Task to carry out:
Could you please return each line of the data that has the word "open"?

Available data:
========

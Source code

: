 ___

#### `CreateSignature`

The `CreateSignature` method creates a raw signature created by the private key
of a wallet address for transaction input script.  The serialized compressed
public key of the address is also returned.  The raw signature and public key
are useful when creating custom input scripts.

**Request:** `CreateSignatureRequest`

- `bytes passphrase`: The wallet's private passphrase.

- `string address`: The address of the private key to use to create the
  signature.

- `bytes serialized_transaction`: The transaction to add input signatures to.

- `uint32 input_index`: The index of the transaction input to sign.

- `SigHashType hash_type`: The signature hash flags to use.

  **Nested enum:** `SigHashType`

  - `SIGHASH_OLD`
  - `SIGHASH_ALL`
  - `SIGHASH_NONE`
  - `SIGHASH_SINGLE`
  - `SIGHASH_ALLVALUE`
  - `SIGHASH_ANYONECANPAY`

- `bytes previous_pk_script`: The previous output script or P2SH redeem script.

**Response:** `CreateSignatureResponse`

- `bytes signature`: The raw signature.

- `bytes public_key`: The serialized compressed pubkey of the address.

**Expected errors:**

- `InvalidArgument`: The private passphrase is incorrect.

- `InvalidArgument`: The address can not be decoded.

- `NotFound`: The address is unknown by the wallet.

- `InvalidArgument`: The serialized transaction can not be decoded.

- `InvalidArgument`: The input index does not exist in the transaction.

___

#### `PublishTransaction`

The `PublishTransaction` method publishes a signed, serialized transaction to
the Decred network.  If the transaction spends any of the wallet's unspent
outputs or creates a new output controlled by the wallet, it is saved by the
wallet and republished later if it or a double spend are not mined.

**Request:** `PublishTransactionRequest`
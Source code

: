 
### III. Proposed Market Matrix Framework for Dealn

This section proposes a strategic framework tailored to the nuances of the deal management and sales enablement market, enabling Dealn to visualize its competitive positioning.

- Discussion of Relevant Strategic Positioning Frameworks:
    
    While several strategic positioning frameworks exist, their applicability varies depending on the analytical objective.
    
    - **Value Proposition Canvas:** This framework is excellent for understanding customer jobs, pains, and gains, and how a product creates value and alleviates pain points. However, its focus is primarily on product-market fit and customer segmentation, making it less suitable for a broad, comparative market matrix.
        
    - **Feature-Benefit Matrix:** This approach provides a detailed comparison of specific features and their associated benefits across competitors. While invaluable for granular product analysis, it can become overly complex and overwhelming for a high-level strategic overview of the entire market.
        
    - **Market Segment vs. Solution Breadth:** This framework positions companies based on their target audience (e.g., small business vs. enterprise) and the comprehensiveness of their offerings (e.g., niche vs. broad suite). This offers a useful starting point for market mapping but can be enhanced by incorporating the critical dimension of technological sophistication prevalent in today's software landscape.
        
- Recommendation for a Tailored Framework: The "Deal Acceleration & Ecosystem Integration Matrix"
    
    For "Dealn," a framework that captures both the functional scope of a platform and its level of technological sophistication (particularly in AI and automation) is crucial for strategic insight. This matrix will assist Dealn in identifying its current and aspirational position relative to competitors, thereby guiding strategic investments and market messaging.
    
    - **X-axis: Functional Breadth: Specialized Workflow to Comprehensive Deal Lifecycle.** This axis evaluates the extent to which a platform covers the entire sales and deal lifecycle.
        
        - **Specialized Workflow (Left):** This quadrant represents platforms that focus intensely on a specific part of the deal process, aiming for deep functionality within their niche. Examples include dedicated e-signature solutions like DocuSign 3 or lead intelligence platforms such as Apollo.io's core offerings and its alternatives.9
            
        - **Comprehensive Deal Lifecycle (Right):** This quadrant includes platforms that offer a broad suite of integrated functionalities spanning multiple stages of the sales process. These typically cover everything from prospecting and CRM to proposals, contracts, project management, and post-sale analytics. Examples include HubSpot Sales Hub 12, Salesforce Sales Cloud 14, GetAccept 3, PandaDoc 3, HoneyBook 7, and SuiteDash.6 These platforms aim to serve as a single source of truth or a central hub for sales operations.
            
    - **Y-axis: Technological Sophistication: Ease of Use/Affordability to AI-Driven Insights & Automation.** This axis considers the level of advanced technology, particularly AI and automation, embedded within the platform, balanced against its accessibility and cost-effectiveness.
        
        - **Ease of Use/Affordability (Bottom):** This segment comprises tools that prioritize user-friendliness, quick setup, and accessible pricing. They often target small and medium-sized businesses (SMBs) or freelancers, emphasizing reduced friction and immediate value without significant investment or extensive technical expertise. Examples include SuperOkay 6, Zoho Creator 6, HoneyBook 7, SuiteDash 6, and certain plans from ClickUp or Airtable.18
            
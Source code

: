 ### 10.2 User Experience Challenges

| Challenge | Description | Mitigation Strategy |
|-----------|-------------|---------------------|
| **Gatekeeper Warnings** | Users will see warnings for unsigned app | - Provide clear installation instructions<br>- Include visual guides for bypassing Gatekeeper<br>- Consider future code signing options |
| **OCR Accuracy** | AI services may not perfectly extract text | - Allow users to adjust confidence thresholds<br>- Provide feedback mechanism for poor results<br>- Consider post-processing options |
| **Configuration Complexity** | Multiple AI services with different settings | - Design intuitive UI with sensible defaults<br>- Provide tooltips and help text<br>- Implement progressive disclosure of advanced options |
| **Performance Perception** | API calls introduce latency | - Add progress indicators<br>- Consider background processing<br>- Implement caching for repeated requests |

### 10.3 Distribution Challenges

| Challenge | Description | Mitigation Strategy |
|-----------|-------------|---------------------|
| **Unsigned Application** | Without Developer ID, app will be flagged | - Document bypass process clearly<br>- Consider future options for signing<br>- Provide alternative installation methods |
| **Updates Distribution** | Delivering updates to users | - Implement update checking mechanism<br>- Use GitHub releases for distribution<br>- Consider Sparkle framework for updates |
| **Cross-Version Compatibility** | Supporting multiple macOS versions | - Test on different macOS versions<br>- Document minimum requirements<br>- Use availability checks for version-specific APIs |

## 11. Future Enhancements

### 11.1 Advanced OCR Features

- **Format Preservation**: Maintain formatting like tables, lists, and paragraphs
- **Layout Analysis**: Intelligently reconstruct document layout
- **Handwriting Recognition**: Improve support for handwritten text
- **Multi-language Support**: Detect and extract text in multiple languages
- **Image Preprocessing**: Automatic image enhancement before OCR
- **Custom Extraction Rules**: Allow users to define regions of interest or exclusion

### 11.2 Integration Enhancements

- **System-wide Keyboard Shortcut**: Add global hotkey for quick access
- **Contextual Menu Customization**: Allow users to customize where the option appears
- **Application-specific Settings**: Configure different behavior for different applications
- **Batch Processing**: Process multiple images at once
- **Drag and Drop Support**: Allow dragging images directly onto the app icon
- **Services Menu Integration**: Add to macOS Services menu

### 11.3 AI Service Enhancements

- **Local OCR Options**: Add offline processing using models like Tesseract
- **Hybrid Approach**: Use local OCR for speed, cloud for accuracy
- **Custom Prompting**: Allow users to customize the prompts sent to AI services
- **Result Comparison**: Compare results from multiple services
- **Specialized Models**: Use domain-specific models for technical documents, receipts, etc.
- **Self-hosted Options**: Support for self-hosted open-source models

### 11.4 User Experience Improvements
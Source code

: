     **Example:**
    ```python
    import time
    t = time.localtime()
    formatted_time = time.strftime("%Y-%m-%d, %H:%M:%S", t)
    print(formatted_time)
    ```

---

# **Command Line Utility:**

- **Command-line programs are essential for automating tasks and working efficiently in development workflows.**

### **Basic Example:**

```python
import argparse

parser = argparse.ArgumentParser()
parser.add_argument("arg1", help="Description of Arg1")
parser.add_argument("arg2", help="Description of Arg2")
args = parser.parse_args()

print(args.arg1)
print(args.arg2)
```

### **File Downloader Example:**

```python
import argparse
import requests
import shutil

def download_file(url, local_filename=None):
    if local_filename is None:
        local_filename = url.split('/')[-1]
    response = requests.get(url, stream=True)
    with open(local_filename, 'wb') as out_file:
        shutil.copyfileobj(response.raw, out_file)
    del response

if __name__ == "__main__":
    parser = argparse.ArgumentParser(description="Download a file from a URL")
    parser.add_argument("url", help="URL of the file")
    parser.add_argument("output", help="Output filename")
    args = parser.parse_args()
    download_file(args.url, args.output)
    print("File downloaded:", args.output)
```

========

Output of the task:
- **Self-hosted Options**: Support for self-hosted open-source models
    with open(local_filename, 'wb') as out_file:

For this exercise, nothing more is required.